By 2020, robots will replace another five million human workers

a2

BY KEVIN SAWYER – During a recent meeting of the World Economic Forum in Geneva, a report was issued that declared another five million human jobs will be lost to robots over the next three to four years. The report warned that technology, especially artificial intelligence, is moving the world toward a “fourth industrial revolution” and that humans may not be able to recover from it.

Hundreds of thousands of human workers have already been replaced in many industries and it just may be the tip of the proverbial iceberg. Recently, the Chinese manufacturing behemoth, FoxConn, replaced 60,000 workers at just one of its factories with robots. The Forum suggests that robots will be reaching out into every sector of world economies and not just in manufacturing and in automation.
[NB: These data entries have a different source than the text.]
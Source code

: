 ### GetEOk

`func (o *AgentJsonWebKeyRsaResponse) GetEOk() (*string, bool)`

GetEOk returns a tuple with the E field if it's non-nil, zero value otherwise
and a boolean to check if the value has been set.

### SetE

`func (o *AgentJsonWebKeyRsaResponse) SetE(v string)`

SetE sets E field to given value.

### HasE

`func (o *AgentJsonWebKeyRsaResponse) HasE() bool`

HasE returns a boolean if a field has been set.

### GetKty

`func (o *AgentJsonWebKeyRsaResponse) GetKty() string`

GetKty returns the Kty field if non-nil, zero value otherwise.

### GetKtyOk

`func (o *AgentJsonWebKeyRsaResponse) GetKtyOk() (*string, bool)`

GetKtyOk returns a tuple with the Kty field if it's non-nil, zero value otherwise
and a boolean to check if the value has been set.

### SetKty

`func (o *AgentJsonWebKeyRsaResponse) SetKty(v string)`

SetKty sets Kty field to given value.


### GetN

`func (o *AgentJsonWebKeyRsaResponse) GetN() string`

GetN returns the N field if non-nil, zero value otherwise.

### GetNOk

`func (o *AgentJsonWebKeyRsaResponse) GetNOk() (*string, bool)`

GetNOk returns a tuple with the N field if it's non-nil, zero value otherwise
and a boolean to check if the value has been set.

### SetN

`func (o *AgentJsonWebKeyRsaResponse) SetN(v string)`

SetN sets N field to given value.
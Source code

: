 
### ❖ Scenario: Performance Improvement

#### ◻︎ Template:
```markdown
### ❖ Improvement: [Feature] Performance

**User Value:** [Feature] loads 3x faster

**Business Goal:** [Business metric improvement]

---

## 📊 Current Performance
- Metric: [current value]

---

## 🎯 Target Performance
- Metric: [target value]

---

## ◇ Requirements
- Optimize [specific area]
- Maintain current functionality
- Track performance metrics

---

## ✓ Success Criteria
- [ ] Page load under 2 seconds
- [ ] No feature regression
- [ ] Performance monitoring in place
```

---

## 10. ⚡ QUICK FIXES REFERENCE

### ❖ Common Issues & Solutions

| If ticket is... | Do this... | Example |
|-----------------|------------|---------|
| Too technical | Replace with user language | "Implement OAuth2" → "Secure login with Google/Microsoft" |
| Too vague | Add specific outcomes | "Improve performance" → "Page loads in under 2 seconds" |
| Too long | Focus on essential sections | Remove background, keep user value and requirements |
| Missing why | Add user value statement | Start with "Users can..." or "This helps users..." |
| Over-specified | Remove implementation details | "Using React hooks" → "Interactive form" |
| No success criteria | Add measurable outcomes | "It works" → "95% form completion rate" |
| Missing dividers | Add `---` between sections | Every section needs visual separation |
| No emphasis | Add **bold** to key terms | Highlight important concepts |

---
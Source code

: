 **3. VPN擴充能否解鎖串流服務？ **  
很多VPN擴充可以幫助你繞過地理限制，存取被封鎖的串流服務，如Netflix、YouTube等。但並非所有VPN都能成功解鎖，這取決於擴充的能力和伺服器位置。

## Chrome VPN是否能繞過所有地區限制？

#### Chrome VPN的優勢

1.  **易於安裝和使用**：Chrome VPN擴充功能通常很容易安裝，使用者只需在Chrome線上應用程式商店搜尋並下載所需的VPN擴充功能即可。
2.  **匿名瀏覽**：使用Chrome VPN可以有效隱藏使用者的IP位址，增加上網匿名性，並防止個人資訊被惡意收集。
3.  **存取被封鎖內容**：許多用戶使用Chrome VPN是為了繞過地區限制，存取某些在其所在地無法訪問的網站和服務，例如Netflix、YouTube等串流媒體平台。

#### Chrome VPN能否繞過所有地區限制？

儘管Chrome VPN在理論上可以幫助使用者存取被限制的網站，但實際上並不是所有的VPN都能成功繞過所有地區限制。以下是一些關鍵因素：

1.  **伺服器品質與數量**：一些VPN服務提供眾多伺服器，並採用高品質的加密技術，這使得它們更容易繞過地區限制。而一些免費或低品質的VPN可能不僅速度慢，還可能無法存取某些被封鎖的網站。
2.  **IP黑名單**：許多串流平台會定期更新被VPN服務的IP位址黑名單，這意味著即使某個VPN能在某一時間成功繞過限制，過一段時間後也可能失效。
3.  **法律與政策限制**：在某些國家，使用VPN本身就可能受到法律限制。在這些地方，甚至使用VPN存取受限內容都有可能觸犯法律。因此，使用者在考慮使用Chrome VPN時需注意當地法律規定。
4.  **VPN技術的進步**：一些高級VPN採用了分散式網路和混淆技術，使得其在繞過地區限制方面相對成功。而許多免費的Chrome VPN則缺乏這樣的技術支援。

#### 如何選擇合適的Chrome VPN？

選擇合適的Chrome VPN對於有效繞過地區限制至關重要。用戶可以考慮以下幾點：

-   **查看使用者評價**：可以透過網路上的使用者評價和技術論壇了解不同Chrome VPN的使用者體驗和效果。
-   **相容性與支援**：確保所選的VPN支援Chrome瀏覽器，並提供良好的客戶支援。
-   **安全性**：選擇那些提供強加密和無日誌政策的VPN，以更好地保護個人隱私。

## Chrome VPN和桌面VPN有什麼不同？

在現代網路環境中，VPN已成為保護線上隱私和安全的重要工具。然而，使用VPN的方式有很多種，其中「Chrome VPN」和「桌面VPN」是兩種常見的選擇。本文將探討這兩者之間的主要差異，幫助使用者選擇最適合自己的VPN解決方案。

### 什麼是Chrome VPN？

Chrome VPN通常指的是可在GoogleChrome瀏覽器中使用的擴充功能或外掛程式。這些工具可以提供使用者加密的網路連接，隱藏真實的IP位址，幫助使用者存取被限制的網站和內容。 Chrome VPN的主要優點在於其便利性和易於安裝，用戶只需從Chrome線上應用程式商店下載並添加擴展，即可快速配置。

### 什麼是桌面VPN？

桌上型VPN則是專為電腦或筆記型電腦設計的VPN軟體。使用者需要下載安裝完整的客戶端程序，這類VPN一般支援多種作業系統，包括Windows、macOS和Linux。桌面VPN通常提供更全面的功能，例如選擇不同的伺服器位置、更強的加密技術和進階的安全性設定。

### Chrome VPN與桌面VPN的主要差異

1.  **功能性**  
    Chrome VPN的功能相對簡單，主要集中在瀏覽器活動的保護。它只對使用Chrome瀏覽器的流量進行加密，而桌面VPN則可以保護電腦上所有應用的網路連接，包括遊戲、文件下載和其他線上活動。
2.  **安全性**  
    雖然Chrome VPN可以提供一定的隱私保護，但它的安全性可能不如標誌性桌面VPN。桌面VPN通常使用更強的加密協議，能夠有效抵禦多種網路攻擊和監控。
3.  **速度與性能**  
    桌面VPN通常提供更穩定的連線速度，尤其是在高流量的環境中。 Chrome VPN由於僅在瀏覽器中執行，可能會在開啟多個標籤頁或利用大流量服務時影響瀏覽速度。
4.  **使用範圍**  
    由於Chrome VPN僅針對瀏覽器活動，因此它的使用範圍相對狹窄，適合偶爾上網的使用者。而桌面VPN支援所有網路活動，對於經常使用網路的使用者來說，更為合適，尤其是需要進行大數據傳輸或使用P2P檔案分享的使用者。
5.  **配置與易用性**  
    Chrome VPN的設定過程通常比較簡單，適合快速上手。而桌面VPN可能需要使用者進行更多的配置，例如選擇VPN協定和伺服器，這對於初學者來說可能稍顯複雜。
In addition, the World Economic Forum states that another seven million human jobs could go by the wayside due to redundancy and automation. These upheavals will be mostly happening in the top 15 industrialized and first world nations including the United States, China, India, Japan and Germany.

Bloomberg has estimated that up to 70% of the job losses will happen in traditionally white collar office jobs and administration while Fortune magazine has reported that there is already a robot replacement revolution happening in the areas of medical surgery, law office functions, data gathering, financial analysis and even in sports writing.The mindset of business owners and entrepreneurs seems to be that they will cut huge swaths out of their operational costs if they don’t have human workers. Robots don’t need health insurance, don’t get pregnant, don’t require sick days or vacation time and don’t have to leave early to take little Tyler and little Ashley to their soccer games.

a1

The new employer mindset can probably be summed by by a Russian entrepreneur in California who owns a company he calls Momentum Machines. It builds robot burger makers that can make 400 hamburgers and hour. Does he worry that people will be losing jobs? He isn’t worried about employee efficiency because, he says, he wants to “completely obliterate them”. A McDonalds in Phoenix is completely robot staffed and the managers are so excited because they say that the robots can work fifty times faster than a human.

Forget the silliness of demonstrating for a $15 an hour minimum wage. It isn’t going to happen. Even if it does in some places, businesses merely crank up the price of their products and services to cover the wage increases. It’s like people who think companies and corporations pay taxes and left leaning people who think we should raise their taxes. Companies don’t pay taxes. People do. Raise taxes on corporations, they will just raise their prices to cover it. So, in reality, your cost of living just went up.

Klaus Schwab, founder and chairman of the World Economic Forum concluded that, “Without urgent and targeted action today to manage the near-term transition and build a workforce with future proof skills, governments will have to cope with ever growing unemployment and inequality and businesses with a shrinking customer base.”